AlignmentFile_test.py:452: FileNotFoundError
____________________________________________________________________________________ TestIO.testBAM2CRAM ____________________________________________________________________________________
[gw2] freebsd14 -- Python 3.9.18 /usr/local/bin/python3.9

self = <AlignmentFile_test.TestIO testMethod=testBAM2CRAM>

    def testBAM2CRAM(self):
        # ignore header (md5 sum)
>       self.checkEcho("ex2.bam",
                       "ex2.cram",
                       "tmp_ex2.cram",
                       "rb", "wc",
                       sequence_filename=os.path.join(BAM_DATADIR, "ex1.fa"),
                       checkf=partial(
                           check_samtools_view_equal,
                           without_header=True))

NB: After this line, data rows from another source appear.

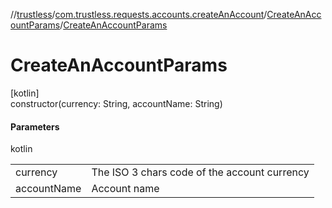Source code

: //[trustless](../../../index.md)/[com.trustless.requests.accounts.createAnAccount](../index.md)/[CreateAnAccountParams](index.md)/[CreateAnAccountParams](-create-an-account-params.md)

# CreateAnAccountParams

[kotlin]\
constructor(currency: String, accountName: String)

#### Parameters

kotlin

| | |
|---|---|
| currency | The ISO 3 chars code of the account currency |
| accountName | Account name |
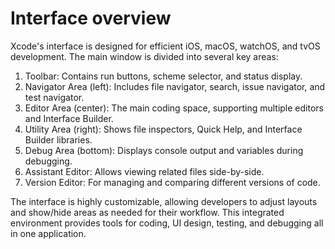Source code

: # Interface overview

Xcode's interface is designed for efficient iOS, macOS, watchOS, and tvOS development. The main window is divided into several key areas:

1. Toolbar: Contains run buttons, scheme selector, and status display.
2. Navigator Area (left): Includes file navigator, search, issue navigator, and test navigator.
3. Editor Area (center): The main coding space, supporting multiple editors and Interface Builder.
4. Utility Area (right): Shows file inspectors, Quick Help, and Interface Builder libraries.
5. Debug Area (bottom): Displays console output and variables during debugging.
6. Assistant Editor: Allows viewing related files side-by-side.
7. Version Editor: For managing and comparing different versions of code.

The interface is highly customizable, allowing developers to adjust layouts and show/hide areas as needed for their workflow. This integrated environment provides tools for coding, UI design, testing, and debugging all in one application.
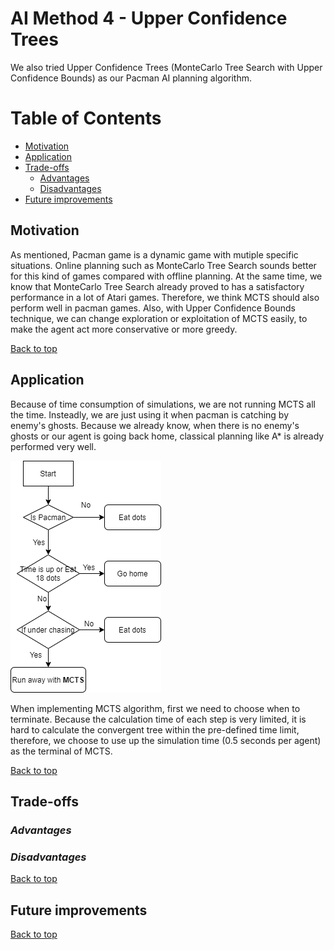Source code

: # AI Method 4 - Upper Confidence Trees 

We also tried Upper Confidence Trees (MonteCarlo Tree Search with Upper Confidence Bounds) as our Pacman AI planning algorithm. 

# Table of Contents
* [Motivation](#motivation)
* [Application](#application)
* [Trade-offs](#trade-offs)     
  - [Advantages](#advantages)
  - [Disadvantages](#disadvantages)
* [Future improvements](#future-improvements)
 

## Motivation 

As mentioned, Pacman game is a dynamic game with mutiple specific situations. Online planning such as MonteCarlo Tree Search sounds better for this kind of games compared with offline planning. At the same time, we know that MonteCarlo Tree Search already proved to has a satisfactory performance in a lot of Atari games. Therefore, we think MCTS should also perform well in pacman games. Also, with Upper Confidence Bounds technique, we can change exploration or exploitation of MCTS easily, to make the agent act more conservative or more greedy.

[Back to top](#table-of-contents)

## Application  

Because of time consumption of simulations, we are not running MCTS all the time. Insteadly, we are just using it when pacman is catching by enemy's ghosts. Because we already know, when there is no enemy's ghosts or our agent is going back home, classical planning like A* is already performed very well. 

![When to run MCTS](images/MCTS_decision_tree.png)

When implementing MCTS algorithm, first we need to choose when to terminate. Because the calculation time of each step is very limited, it is hard to calculate the convergent tree within the pre-defined time limit, therefore, we choose to use up the simulation time (0.5 seconds per agent) as the terminal of MCTS.

[Back to top](#table-of-contents)

## Trade-offs  
### *Advantages*  


### *Disadvantages*

[Back to top](#table-of-contents)

## Future improvements  

[Back to top](#table-of-contents)
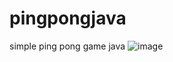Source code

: # pingpongjava
simple ping pong game java
![image](https://user-images.githubusercontent.com/30250480/231393636-cb6cfd5e-db7c-499e-a61b-b41a460501b2.png)
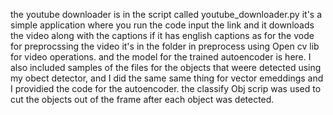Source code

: the youtube downloader is in the script called youtube_downloader.py it's a simple application where you run the code input the link and it downloads the video along with the captions if it has english captions as for the vode for 
preprocssing the video it's in the folder in preprocess using Open cv lib for video operations. and the model for the trained autoencoder is here. I also included samples of the files for the objects that weere
detected using my obect detector, and I did the same same thing for vector emeddings and I providied the code for the autoencoder.
the classify Obj scrip was used to cut the objects out of the frame after each object was detected. 
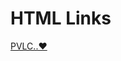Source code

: <!DOCTYPE html>
<html>
<body>

<h1>HTML Links</h1>

<p><a href="http://127.0.0.1:8080">PVLC..♥️</a></p>

</body>
</html>

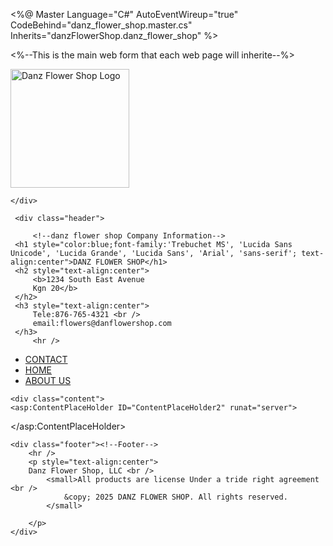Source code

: <%@ Master Language="C#" AutoEventWireup="true" CodeBehind="danz_flower_shop.master.cs" Inherits="danzFlowerShop.danz_flower_shop" %>
<!DOCTYPE html>
<%--This is the main web form that each web page will inherite--%>
<html>
<head runat="server">
    <title>
    <asp:ContentPlaceHolder ID="title" runat="server">
    </asp:ContentPlaceHolder>
        </title>
    <asp:ContentPlaceHolder ID="Header" runat="server">
    </asp:ContentPlaceHolder>
    <!--Style Sheet-->
    <link rel="stylesheet" href="https://cdnjs.cloudflare.com/ajax/libs/font-awesome/6.7.2/css/all.min.css" integrity="sha512-Evv84Mr4kqVGRNSgIGL/F/aIDqQb7xQ2vcrdIwxfjThSH8CSR7PBEakCr51Ck+w+/U6swU2Im1vVX0SVk9ABhg==" crossorigin="anonymous" referrerpolicy="no-referrer" />
    <link href="Style.css" rel="stylesheet" />
</head>
<body>
    <form id="form1" runat="server">
        <div class="grid-container">
         <!--danz flower shop Company Logo-->
    <div class="logo"> <img src="imgs/logo2.jpg" alt="Danz Flower Shop Logo" width="190" height="190"/>

    </div>

     <div class="header">

         <!--danz flower shop Company Information-->
     <h1 style="color:blue;font-family:'Trebuchet MS', 'Lucida Sans Unicode', 'Lucida Grande', 'Lucida Sans', 'Arial', 'sans-serif'; text-align:center">DANZ FLOWER SHOP</h1>
     <h2 style="text-align:center">
         <b>1234 South East Avenue 
         Kgn 20</b>
     </h2>
     <h3 style="text-align:center">
         Tele:876-765-4321 <br />
         email:flowers@danflowershop.com
     </h3>
         <hr />
 </div>
    <div class="nav"><!--Navigation bar-->
        <ul>
            <li><a href="contact.aspx"><i class="fa-solid fa-phone"></i> CONTACT</a></li>
            <li><a href="home.aspx"><i class="fa-solid fa-house"></i>  HOME</a></li>
            <li><a href="about_us.aspx"><i class="fa-solid fa-user"></i>  ABOUT US</a></li>
        </ul>
    </div>

    <div class="content">
    <asp:ContentPlaceHolder ID="ContentPlaceHolder2" runat="server">
 </asp:ContentPlaceHolder>
            </div>

    <div class="footer"><!--Footer-->
        <hr />
        <p style="text-align:center">
        Danz Flower Shop, LLC <br /> 
            <small>All products are license Under a tride right agreement <br />
                &copy; 2025 DANZ FLOWER SHOP. All rights reserved.
            </small>

        </p>
    </div>
</div>
    </form>
</body>
</html>
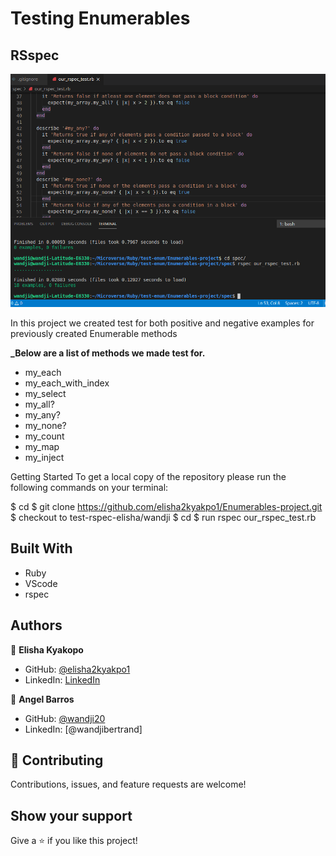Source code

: # Testing Enumerables

## RSspec

![Screenshot](Screenshot_2020-12-10_19-08-44.png "Screenshot of mobile first site")

In this project we created test for both positive and negative examples for previously created Enumerable methods

**\_Below are a list of methods we made test for.**

- my_each
- my_each_with_index
- my_select
- my_all?
- my_any?
- my_none?
- my_count
- my_map
- my_inject

Getting Started
To get a local copy of the repository please run the following commands on your terminal:

$ cd <folder>
$ git clone https://github.com/elisha2kyakpo1/Enumerables-project.git
$ checkout to test-rspec-elisha/wandji
$ cd <spec>
$ run rspec our_rspec_test.rb

## Built With

- Ruby
- VScode
- rspec

## Authors

👤 **Elisha Kyakopo**

- GitHub: [@elisha2kyakpo1](https://github.com/elisha2kyakpo1)
- LinkedIn: [LinkedIn](https://www.linkedin.com/in/elisha-kyakopo-009aa3197/)

👤 **Angel Barros**

- GitHub: [@wandji20](https://github.com/wandji20)
- LinkedIn: [@wandjibertrand]

## 🤝 Contributing

Contributions, issues, and feature requests are welcome!

## Show your support

Give a ⭐️ if you like this project!
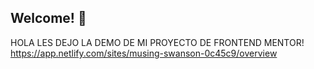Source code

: ## Welcome! 👋
HOLA LES DEJO LA DEMO DE MI PROYECTO DE FRONTEND MENTOR!
https://app.netlify.com/sites/musing-swanson-0c45c9/overview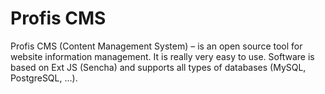 Profis CMS
==========

Profis CMS (Content Management System) – is an open source tool for website information management. It is really very easy to use. Software is based on Ext JS (Sencha) and supports all types of databases (MySQL, PostgreSQL, ...). 
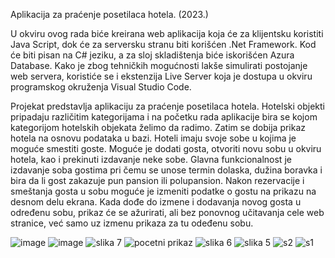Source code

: Aplikacija za praćenje posetilaca hotela. (2023.)

U okviru ovog rada biće kreirana web aplikacija koja će za klijentsku koristiti Java Script,
dok će za serversku stranu biti korišćen .Net Framework. Kod će biti pisan na C# jeziku, a za 
sloj skladištenja biće iskorišćen Azura Database. Kako je zbog tehničkih mogućnosti lakše simulirati
postojanje web servera, koristiće se i ekstenzija Live Server koja je dostupa u okviru
programskog okruženja Visual Studio Code.

Projekat predstavlja aplikaciju za praćenje posetilaca hotela. Hotelski objekti pripadaju
različitim kategorijama i na početku rada aplikacije bira se kojom kategorijom hotelskih
objekata želimo da radimo. Zatim se dobija prikaz hotela na osnovu podataka u bazi.
Hoteli imaju svoje sobe u kojima je moguće smestiti goste. Moguće je dodati gosta,
otvoriti novu sobu u okviru hotela, kao i prekinuti izdavanje neke sobe. Glavna
funkcionalnost je izdavanje soba gostima pri čemu se unose termin dolaska, dužina
boravka i bira da li gost zakazuje pun pansion ili polupansion. Nakon rezervacije i
smeštanja gosta u sobu moguće je izmeniti podatke o gostu na prikazu na desnom delu
ekrana. Kada dođe do izmene i dodavanja novog gosta u određenu sobu, prikaz će se
ažurirati, ali bez ponovnog učitavanja cele web stranice, već samo uz izmenu prikaza za tu
odeđenu sobu. 

![image](https://github.com/tasicaca/DiplomskiInformacioneTehnologije/assets/96747833/23507e46-dc08-4998-8f9b-deeee0ffda49)
![image](https://github.com/tasicaca/DiplomskiInformacioneTehnologije/assets/96747833/3185b487-22f6-4c63-b583-18840e88ab14)
![slika 7](https://github.com/tasicaca/Hotel-management-application/assets/96747833/ac70ee8d-5abb-43e2-9836-624b61fc8dca)
![pocetni prikaz](https://github.com/tasicaca/Hotel-management-application/assets/96747833/59462713-cf6f-40ed-8b17-6a8db846354c)
![slika 6](https://github.com/tasicaca/Hotel-management-application/assets/96747833/af8434f2-61f7-4e8b-8f92-17bac3c8614c)
![slika 5](https://github.com/tasicaca/Hotel-management-application/assets/96747833/e7ccae88-4bf0-4378-96ec-0da47a5046c8)
![s2](https://github.com/tasicaca/Hotel-management-application/assets/96747833/6dc4f939-c0b8-4afc-a0f2-7ae8614144ae)
![s1](https://github.com/tasicaca/Hotel-management-application/assets/96747833/ce58a448-cd4c-4ee2-85aa-a5b06f5df945)

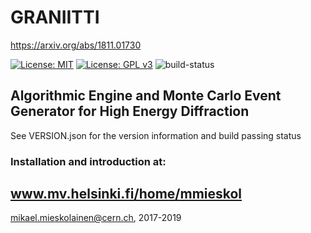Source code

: # GRANIITTI
https://arxiv.org/abs/1811.01730

[![License: MIT](https://img.shields.io/badge/License-MIT-yellow.svg)](https://opensource.org/licenses/MIT)
[![License: GPL v3](https://img.shields.io/badge/License-GPLv3-blue.svg)](https://www.gnu.org/licenses/gpl-3.0)
![build-status](https://raw.githubusercontent.com/mieskolainen/GRANIITTI/master/install/img/build-status.svg?sanitize=true)

## Algorithmic Engine and Monte Carlo Event Generator for High Energy Diffraction

See VERSION.json for the version information and build passing status

### Installation and introduction at:
## www.mv.helsinki.fi/home/mmieskol


mikael.mieskolainen@cern.ch, 2017-2019

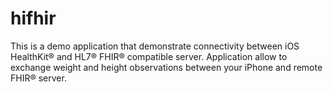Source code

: # hifhir
This is a demo application that demonstrate connectivity between iOS HealthKit® and HL7® FHIR® compatible server. Application allow to exchange weight and height observations  between your iPhone and remote FHIR® server.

AlignmentFile_test.py:502: 
_ _ _ _ _ _ _ _ _ _ _ _ _ _ _ _ _ _ _ _ _ _ _ _ _ _ _ _ _ _ _ _ _ _ _ _ _ _ _ _ _ _ _ _ _ _ _ _ _ _ _ _ _ _ _ _ _ _ _ _ _ _ _ _ _ _ _ _ _ _ _ _ _ _ _ _ _ _ _ _ _ _ _ _ _ _ _ _ _ _ _ _ _ _ _

self = <AlignmentFile_test.TestIO testMethod=testBAM2CRAM>, input_filename = 'ex2.bam', reference_filename = 'ex2.cram', output_filename = 'tmp_ex2.cram', input_mode = 'rb'
output_mode = 'wc', sequence_filename = '/usr/ports/biology/py-pysam/work-py39/pysam-0.22.1/tests/pysam_data/ex1.fa', use_template = True
checkf = functools.partial(<function check_samtools_view_equal at 0x3953a9f4a940>, without_header=True), kwargs = {}
infile = <pysam.libcalignmentfile.AlignmentFile object at 0x3953ac7715e0>, outfile = <pysam.libcalignmentfile.AlignmentFile object at 0x3953ac771670>
iter = <pysam.libcalignmentfile.IteratorRowAllRefs object at 0x3953ac7595f0>, x = <pysam.libcalignedsegment.AlignedSegment object at 0x3953ac73e340>

    def checkEcho(self,
                  input_filename,
                  reference_filename,
                  output_filename,
                  input_mode,
                  output_mode,
                  sequence_filename=None,
                  use_template=True,
                  checkf=checkBinaryEqual,
                  **kwargs):
        '''iterate through *input_filename* writing to
        *output_filename* and comparing the output to
        *reference_filename*.

        The files are opened according to the *input_mode* and
        *output_mode*.

        If *use_template* is set, the header is copied from infile
        using the template mechanism, otherwise target names and
        lengths are passed explicitly.

        The *checkf* is used to determine if the files are
        equal.
        '''

        with pysam.AlignmentFile(
                os.path.join(BAM_DATADIR, input_filename),
                input_mode) as infile:

            if "b" in input_mode:
                self.assertTrue(infile.is_bam)
                self.assertFalse(infile.is_cram)
            elif "c" in input_mode:
                self.assertFalse(infile.is_bam)
                self.assertTrue(infile.is_cram)
            else:
                self.assertFalse(infile.is_cram)
                self.assertFalse(infile.is_bam)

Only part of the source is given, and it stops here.